Pärssinen played his first full season in the Liiga during the 2020–21 season. Having exclusively played with TPS in Finland, Pärssinen was selected as an alternate captain despite his young age and contributed with a team leading 34 assists and posting 42 points through 55 regular season games. He topped the league in scoring among under-21 players and in the post-season he helped TPS by contributing with 8 points in 13 games, before falling to a 3-1 finals defeat to Lukko.

On 1 June 2021, Pärssinen was signed to a three-year, entry-level contract with draft club, the Nashville Predators. Loaned by the Predators back to TPS for the ensuing 2021–22 season, he continued his development despite suffering an injury by amassing 32 points through 41 regular season games. He helped TPS return to the Liiga finals, posting a career best 12 points in 18 games before suffering a 1–4 series defeat to Tappara.

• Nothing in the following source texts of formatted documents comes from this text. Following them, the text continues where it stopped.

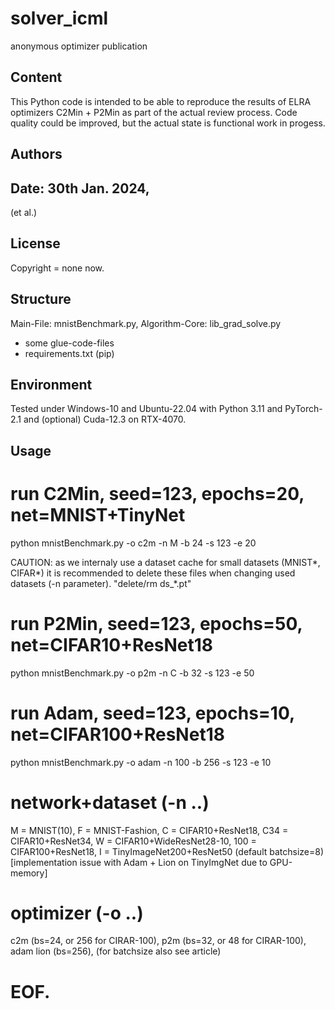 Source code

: # solver_icml
anonymous optimizer publication

## Content
This Python code is intended to be able to reproduce the results of ELRA optimizers C2Min + P2Min as part of the actual review process. Code quality could be improved, but the actual state is functional work in progess.

## Authors
Date: 30th Jan. 2024, 
--------
(et al.)

## License
Copyright = none now.

## Structure
Main-File: mnistBenchmark.py, 
Algorithm-Core: lib_grad_solve.py
+ some glue-code-files
+ requirements.txt (pip)

## Environment
Tested under Windows-10 and Ubuntu-22.04 with Python 3.11 and PyTorch-2.1 and (optional) Cuda-12.3 on RTX-4070.

## Usage
# run C2Min, seed=123, epochs=20, net=MNIST+TinyNet
python mnistBenchmark.py -o c2m -n M -b 24 -s 123 -e 20

CAUTION: as we internaly use a dataset cache for small datasets (MNIST*, CIFAR*) it is recommended to delete these files when changing used datasets (-n parameter).
"delete/rm ds_*.pt"

# run P2Min, seed=123, epochs=50, net=CIFAR10+ResNet18
python mnistBenchmark.py -o p2m -n C -b 32 -s 123 -e 50

# run Adam, seed=123, epochs=10, net=CIFAR100+ResNet18
python mnistBenchmark.py -o adam -n 100 -b 256 -s 123 -e 10

# network+dataset (-n ..)
M = MNIST(10), 
F = MNIST-Fashion, 
C = CIFAR10+ResNet18, 
C34 = CIFAR10+ResNet34, 
W = CIFAR10+WideResNet28-10, 
100 = CIFAR100+ResNet18, 
I = TinyImageNet200+ResNet50 (default batchsize=8) [implementation issue with Adam + Lion on TinyImgNet due to GPU-memory]

# optimizer (-o ..)
c2m (bs=24, or 256 for CIRAR-100),
p2m (bs=32, or 48 for CIRAR-100),
adam lion (bs=256),
(for batchsize also see article)

# EOF.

At the conclusion of his season with TPS, Pärssinen embarked on his North American career in joining the Predators AHL affiliate, the Milwaukee Admirals, for their Calder Cup playoffs campaign on 5 May 2022, finishing with 1 goal and 3 points through 9 games.

After attending the Predators 2022 training camp, Pärssinen was assigned to begin the  season with the Admirals. In scoring at almost a point-per-game pace with 9 in 10, helping the Admirals to first in its division, Pärssinen received his first recall to the Predators on 12 November 2022. He made his NHL debut the same day, instantly recording his first NHL goal to help the Predators to a 2–1 victory over the New York Rangers at Bridgestone Arena. Inserted into the Predators scoring lines, Pärssinen responded with his first multi-goal and 3 points game in just his third appearance, helping Nashville to a 5–4 victory over the New York Islanders on 17 November 2022.

Personal life
Pärssinen is the son of Timo Pärssinen who played professionally from 1994 to 2015. He enjoyed a lengthy European career and briefly played in the NHL with the Mighty Ducks of Anaheim during the 2000–01 season.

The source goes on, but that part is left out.